Monday, 29. August 2011 0:02

The Museum of Fine Arts Houston is hosting an exhibition of Helmut Newton photography until September 25, 2011. The MFAH is showing very large reproductions of images from Newton’s first three books: White Women (1976), Sleepless Nights (1978), and Big Nudes (1981). Newton was a world renowned photographer, specializing in fashion and nude photography. His work has always been controversial. This show concentrates on his personal work which, in turn, reflects his fashion work, at least in style.

This show raises a number of questions: Is this really a worth-while show? Just because you can print images that large, should you? Is Newton really an artist? Does he really have something to say about feminism? Society? Fashion? Is his work merely black and white pornography? Where is his place in the photographic canon? And now here is another: are the works presented authentic?

Why would I question the authenticity these images? Since this project began in 2007, three years after Newton’s death, and the images on display “were made specifically for the exhibition,” it stands to reason that Newton could not possibly have printed, approved of, or signed these prints, any of which actions might be taken to be proof of authenticity.

There is no question the subject matter is his; Newton’s work is unique to the point of being iconic; anyone who has studied photography will recognize it. There is no question the negatives or original prints, whichever were used as sources for the digital files, were his. But since he was not involved in the printing process, mustn’t one say they are reproductions, not prints?

Perhaps this is too fine a line for some people, but it speaks to the issue of what constitutes a “real” or “original” work of art. This is not such a difficult question for those who sculpt or paint: the original is the one the artist made; everything else is a reproduction. This is not necessarily the case with printmakers, and certainly not the case with photographers.

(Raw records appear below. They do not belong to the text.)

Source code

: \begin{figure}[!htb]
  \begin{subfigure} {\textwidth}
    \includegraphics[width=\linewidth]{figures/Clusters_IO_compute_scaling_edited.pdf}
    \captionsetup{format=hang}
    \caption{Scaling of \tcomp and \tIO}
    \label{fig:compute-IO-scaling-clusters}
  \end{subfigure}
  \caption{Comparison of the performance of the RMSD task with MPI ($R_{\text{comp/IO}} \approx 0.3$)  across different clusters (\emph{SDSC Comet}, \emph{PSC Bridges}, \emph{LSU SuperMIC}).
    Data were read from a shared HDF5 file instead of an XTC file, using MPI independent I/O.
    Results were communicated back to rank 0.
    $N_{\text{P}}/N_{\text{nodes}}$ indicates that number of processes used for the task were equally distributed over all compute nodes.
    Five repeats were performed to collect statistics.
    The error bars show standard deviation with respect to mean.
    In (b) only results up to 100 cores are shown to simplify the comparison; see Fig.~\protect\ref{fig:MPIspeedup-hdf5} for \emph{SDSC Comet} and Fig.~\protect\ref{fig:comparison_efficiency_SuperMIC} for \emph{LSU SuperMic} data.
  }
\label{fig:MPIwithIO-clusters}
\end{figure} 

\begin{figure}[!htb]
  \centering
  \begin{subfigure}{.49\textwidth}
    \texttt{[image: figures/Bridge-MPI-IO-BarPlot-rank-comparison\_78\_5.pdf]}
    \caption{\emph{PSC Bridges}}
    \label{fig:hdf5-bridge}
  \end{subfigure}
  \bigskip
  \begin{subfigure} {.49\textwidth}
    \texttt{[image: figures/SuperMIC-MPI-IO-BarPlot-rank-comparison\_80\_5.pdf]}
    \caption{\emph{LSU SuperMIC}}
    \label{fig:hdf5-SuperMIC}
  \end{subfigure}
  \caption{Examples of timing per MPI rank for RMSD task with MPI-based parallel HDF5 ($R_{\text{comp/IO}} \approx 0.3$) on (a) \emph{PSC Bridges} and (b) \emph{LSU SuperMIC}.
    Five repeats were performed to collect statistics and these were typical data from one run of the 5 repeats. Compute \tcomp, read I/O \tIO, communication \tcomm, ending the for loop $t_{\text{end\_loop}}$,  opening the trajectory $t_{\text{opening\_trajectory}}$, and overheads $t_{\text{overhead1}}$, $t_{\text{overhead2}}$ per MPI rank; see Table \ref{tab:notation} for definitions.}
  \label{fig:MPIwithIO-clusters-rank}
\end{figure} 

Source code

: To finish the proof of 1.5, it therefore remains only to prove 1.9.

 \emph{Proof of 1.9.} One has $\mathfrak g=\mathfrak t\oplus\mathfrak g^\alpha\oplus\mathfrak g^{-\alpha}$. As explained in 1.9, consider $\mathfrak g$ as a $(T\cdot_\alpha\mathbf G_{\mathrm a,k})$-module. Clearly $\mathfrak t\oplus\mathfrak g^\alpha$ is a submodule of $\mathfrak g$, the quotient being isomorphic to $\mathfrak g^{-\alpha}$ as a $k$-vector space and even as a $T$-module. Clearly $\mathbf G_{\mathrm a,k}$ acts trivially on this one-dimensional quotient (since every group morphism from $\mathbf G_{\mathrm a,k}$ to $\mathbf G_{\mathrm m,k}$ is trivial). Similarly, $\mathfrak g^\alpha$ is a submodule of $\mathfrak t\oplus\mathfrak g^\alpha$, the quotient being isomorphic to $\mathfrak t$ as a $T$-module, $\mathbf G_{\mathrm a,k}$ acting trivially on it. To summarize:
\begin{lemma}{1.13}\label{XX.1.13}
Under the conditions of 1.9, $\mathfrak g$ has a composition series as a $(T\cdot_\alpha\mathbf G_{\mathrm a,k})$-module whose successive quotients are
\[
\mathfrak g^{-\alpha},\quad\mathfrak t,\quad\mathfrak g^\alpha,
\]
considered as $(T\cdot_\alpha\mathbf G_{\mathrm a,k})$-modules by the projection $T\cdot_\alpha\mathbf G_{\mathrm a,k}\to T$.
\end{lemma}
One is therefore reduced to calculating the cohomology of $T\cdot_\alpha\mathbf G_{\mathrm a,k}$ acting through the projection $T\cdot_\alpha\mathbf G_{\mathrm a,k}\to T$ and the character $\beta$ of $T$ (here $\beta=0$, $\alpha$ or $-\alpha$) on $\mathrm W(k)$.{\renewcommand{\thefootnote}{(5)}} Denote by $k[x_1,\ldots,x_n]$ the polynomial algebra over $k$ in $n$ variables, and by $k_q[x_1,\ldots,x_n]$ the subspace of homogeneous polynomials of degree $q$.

So the question becomes, when is a photographic print “real?” Is it an image that the photographer physically made him/herself? Is it a print perhaps made by an assistant that the photographer approved? Is it a print made by an assistant according to instructions of the photographer? Is it a print that is signed by the photographer? The Ansel Adams Gallery takes great care to distinguish between original photographs and other types of prints and reproductions. Should we expect less from museums?

The size of these images brings up another question: Are they a true representation of Newton’s art? We must remember that Newton shot originally for print. That is, his fashion work was for magazine publication, and his personal work, at least initially, was for book publication. This is a far cry from the size of pictures on exhibit at the MFAH, “some reaching nearly 8 x 8 feet.” Although the images are presented unframed and unglazed “in order to show how Newton’s work appeared in magazines,” the difference in size makes that impossible.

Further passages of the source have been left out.